What Are Courthouse Records?

Courthouse records are any records maintained in the courthouse. Many of them include courthouse proceedings, whether criminal or administrative. Clerks keep a range of different records, including the marriages and mortgages in the county or town in which you live.

What Sort Of Documents Can I Find At the Courthouse?

Here is a list of some of the documents you will likely come across at a courthouse:

  • Adoptions
  • Business and professional licenses
  • Homestead files
  • Coroner’s files 
  • Court proceedings
  • Guardianship papers
  • Commitment hearings
  • Indentures
  • Jury lists
  • Justice of the peace records
  • Land deeds, surveys, and maps
  • Records of livestock brands and marks
  • Mortgages
  • Leases
  • Foreclosures
  • Name changes
  • Naturalizations
  • Orphans records
  • Poorhouse records
  • County farm records
  • Prenups
  • Tax rolls
  • Voter registrations
  • Wills and probate

How Do I Get Started Searching Courthouse Records?

Here is the biggest secret to working with courthouse records: a lot of your research is going to start before you even make it to the courthouse.
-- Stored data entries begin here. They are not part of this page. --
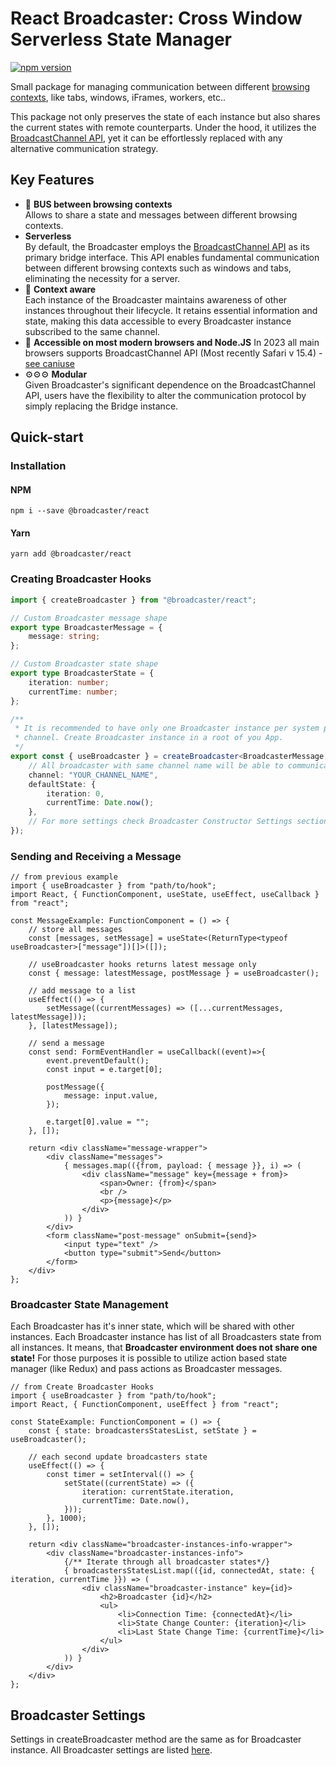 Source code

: # React Broadcaster: Cross Window Serverless State Manager

[![npm version](https://badge.fury.io/js/@broadcaster%2Freact.svg)](https://badge.fury.io/js/@broadcaster%2Freact)

Small package for managing communication between different
[browsing contexts](https://developer.mozilla.org/en-US/docs/Glossary/Browsing_context), like tabs, windows, iFrames, workers, etc..

This package not only preserves the state of each instance but also shares the current states with remote counterparts.
Under the hood, it utilizes the [BroadcastChannel API](https://developer.mozilla.org/en-US/docs/Web/API/Broadcast_Channel_API),
yet it can be effortlessly replaced with any alternative communication strategy.

## Key Features

 * 🚌 **BUS between browsing contexts**  
 Allows to share a state and messages between different browsing contexts.
 * **Serverless**  
 By default, the Broadcaster employs the [BroadcastChannel API](https://developer.mozilla.org/en-US/docs/Web/API/Broadcast_Channel_API)
 as its primary bridge interface. This API enables fundamental communication between different browsing contexts such
 as windows and tabs, eliminating the necessity for a server.
 * 📝 **Context aware**  
Each instance of the Broadcaster maintains awareness of other instances throughout their lifecycle.
It retains essential information and state, making this data accessible to every Broadcaster instance
subscribed to the same channel.
 * 💪 **Accessible on most modern browsers and Node.JS** 
 In 2023 all main browsers supports BroadcastChannel API (Most recently Safari v 15.4) -
 [see caniuse](https://caniuse.com/?search=BroadcastChannel)
 * ⚙️⚙️⚙️ **Modular**  
Given Broadcaster's significant dependence on the BroadcastChannel API, users have the flexibility
to alter the communication protocol by simply replacing the Bridge instance.


## Quick-start

### Installation

#### NPM
```npm i --save @broadcaster/react```

#### Yarn
```yarn add @broadcaster/react```

### Creating Broadcaster Hooks

```ts
import { createBroadcaster } from "@broadcaster/react";

// Custom Broadcaster message shape
export type BroadcasterMessage = {
    message: string;
};

// Custom Broadcaster state shape
export type BroadcasterState = {
    iteration: number;
    currentTime: number;
};

/**
 * It is recommended to have only one Broadcaster instance per system per
 * channel. Create Broadcaster instance in a root of you App.
 */
export const { useBroadcaster } = createBroadcaster<BroadcasterMessage, BroadcasterState>({
    // All broadcaster with same channel name will be able to communicate.
    channel: "YOUR_CHANNEL_NAME",
    defaultState: {
        iteration: 0,
        currentTime: Date.now();
    },
    // For more settings check Broadcaster Constructor Settings section down below
});
```

### Sending and Receiving a Message

```tsx
// from previous example
import { useBroadcaster } from "path/to/hook";
import React, { FunctionComponent, useState, useEffect, useCallback } from "react";

const MessageExample: FunctionComponent = () => {
    // store all messages
    const [messages, setMessage] = useState<(ReturnType<typeof useBroadcaster>["message"])[]>([]);

    // useBroadcaster hooks returns latest message only
    const { message: latestMessage, postMessage } = useBroadcaster();

    // add message to a list
    useEffect(() => {
        setMessage((currentMessages) => ([...currentMessages, latestMessage]));
    }, [latestMessage]);

    // send a message
    const send: FormEventHandler = useCallback((event)=>{
        event.preventDefault();
        const input = e.target[0];

        postMessage({
            message: input.value,
        });

        e.target[0].value = "";
    }, []);

    return <div className="message-wrapper">
        <div className="messages">
            { messages.map(({from, payload: { message }}, i) => (
                <div className="message" key={message + from}>
                    <span>Owner: {from}</span>
                    <br />
                    <p>{message}</p>
                </div>
            )) }
        </div>
        <form className="post-message" onSubmit={send}>
            <input type="text" />
            <button type="submit">Send</button>
        </form>
    </div>
};
```

### Broadcaster State Management

Each Broadcaster has it's inner state, which will be shared with other instances. Each Broadcaster instance
has list of all Broadcasters state from all instances. It means, that **Broadcaster environment does not
share one state!** For those purposes it is possible to utilize action based state manager (like Redux) and pass
actions as Broadcaster messages.

```tsx
// from Create Broadcaster Hooks
import { useBroadcaster } from "path/to/hook";
import React, { FunctionComponent, useEffect } from "react";

const StateExample: FunctionComponent = () => {
    const { state: broadcastersStatesList, setState } = useBroadcaster();

    // each second update broadcasters state
    useEffect(() => {
        const timer = setInterval(() => {
            setState((currentState) => ({
                iteration: currentState.iteration,
                currentTime: Date.now(),
            }));
        }, 1000);
    }, []);

    return <div className="broadcaster-instances-info-wrapper">
        <div className="broadcaster-instances-info">
            {/** Iterate through all broadcaster states*/}
            { broadcastersStatesList.map(({id, connectedAt, state: { iteration, currentTime }}) => (
                <div className="broadcaster-instance" key={id}>
                    <h2>Broadcaster {id}</h2>
                    <ul>
                        <li>Connection Time: {connectedAt}</li>
                        <li>State Change Counter: {iteration}</li>
                        <li>Last State Change Time: {currentTime}</li>
                    </ul>
                </div>
            )) }
        </div>
    </div>
};
```

## Broadcaster Settings

Settings in createBroadcaster method are the same as for Broadcaster instance. All Broadcaster settings are listed [here](https://github.com/pavelstencl/broadcasterJS/tree/main/packages/core#broadcaster-constructor-settings).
Some records can be found online, so you should start with a Google search of your local records and see if they are available. 

Some courthouses might require an appointment so be sure you learn the guidelines of what you need beforehand. Their websites are a good place to start, or you can call ahead to confirm a lot of information before you plan your trip.
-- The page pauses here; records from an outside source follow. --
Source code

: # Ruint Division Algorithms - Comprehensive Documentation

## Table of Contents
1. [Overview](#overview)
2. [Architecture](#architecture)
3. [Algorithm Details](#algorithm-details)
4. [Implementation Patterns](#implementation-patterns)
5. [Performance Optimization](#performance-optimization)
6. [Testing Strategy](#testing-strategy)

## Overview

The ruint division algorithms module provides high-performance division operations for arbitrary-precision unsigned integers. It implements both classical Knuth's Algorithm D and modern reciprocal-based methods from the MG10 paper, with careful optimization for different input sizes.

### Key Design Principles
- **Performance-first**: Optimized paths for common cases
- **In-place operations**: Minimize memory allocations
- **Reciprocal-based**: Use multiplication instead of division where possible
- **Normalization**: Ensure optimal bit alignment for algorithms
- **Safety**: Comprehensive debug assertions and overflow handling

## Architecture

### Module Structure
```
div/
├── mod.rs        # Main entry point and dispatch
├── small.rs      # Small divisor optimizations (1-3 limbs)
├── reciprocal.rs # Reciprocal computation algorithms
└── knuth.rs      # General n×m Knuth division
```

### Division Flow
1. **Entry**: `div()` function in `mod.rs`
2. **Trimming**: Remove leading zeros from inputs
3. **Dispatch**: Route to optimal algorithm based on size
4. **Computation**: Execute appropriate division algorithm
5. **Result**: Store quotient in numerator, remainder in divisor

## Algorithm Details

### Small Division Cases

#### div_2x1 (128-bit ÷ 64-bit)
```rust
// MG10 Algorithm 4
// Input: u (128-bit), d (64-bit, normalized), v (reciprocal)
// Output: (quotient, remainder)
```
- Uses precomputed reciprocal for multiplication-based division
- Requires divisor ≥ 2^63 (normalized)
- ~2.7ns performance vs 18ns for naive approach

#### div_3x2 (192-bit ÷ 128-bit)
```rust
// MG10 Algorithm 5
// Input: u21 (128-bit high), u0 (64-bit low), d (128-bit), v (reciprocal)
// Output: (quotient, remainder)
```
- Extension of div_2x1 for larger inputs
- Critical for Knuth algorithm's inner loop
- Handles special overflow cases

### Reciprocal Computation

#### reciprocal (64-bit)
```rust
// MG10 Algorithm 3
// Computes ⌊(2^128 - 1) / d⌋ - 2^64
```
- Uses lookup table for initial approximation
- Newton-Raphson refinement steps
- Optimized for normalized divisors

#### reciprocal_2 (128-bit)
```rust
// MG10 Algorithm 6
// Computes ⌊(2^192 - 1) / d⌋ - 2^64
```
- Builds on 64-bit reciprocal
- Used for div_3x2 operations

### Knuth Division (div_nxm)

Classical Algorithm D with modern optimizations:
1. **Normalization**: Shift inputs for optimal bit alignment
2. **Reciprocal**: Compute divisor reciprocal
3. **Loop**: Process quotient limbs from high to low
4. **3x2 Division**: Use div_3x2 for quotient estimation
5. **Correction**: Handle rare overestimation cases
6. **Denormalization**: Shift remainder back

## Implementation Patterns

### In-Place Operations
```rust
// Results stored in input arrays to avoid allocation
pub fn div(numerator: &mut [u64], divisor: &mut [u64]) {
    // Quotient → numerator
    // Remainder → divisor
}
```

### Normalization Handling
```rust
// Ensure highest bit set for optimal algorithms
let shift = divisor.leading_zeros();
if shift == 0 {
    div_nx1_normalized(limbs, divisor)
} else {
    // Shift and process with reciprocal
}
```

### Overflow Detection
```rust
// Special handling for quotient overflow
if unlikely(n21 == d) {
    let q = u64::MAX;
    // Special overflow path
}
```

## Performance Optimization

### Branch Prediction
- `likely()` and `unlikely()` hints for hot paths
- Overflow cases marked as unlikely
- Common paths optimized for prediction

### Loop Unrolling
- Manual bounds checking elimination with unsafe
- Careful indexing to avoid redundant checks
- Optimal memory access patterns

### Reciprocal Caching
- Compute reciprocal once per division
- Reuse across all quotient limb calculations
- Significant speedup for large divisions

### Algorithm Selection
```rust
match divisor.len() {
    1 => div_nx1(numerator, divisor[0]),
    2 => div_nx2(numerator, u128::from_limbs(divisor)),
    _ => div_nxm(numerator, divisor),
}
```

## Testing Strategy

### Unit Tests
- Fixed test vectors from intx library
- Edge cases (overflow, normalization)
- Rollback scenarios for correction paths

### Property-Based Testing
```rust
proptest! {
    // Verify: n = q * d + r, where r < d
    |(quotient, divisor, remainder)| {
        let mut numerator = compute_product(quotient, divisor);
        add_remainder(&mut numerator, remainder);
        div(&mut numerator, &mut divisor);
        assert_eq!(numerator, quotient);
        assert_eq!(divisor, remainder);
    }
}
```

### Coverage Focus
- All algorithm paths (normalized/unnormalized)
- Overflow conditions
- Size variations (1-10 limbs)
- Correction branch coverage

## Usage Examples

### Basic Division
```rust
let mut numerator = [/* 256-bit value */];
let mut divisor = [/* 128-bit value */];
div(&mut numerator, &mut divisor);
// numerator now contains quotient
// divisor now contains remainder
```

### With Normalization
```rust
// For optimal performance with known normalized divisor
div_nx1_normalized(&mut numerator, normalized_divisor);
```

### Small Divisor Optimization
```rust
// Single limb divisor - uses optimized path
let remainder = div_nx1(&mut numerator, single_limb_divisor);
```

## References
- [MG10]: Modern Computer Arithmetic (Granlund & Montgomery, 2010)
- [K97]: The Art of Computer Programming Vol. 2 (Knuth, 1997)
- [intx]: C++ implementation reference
What Information Do I Need Before I Head To The Courthouse?

Before you make your way to the courthouse, start digging through your own family records. You should prepare names to look up and make lists of which documents to try and find. If you have a goal when you arrive at the courthouse, you are much more likely to be efficient in your research.

What Do I Need To Know Before My Trip To The Courthouse?

Before you head to the courthouse, be sure to call and ask these questions. They will help you have a smooth and productive research trip.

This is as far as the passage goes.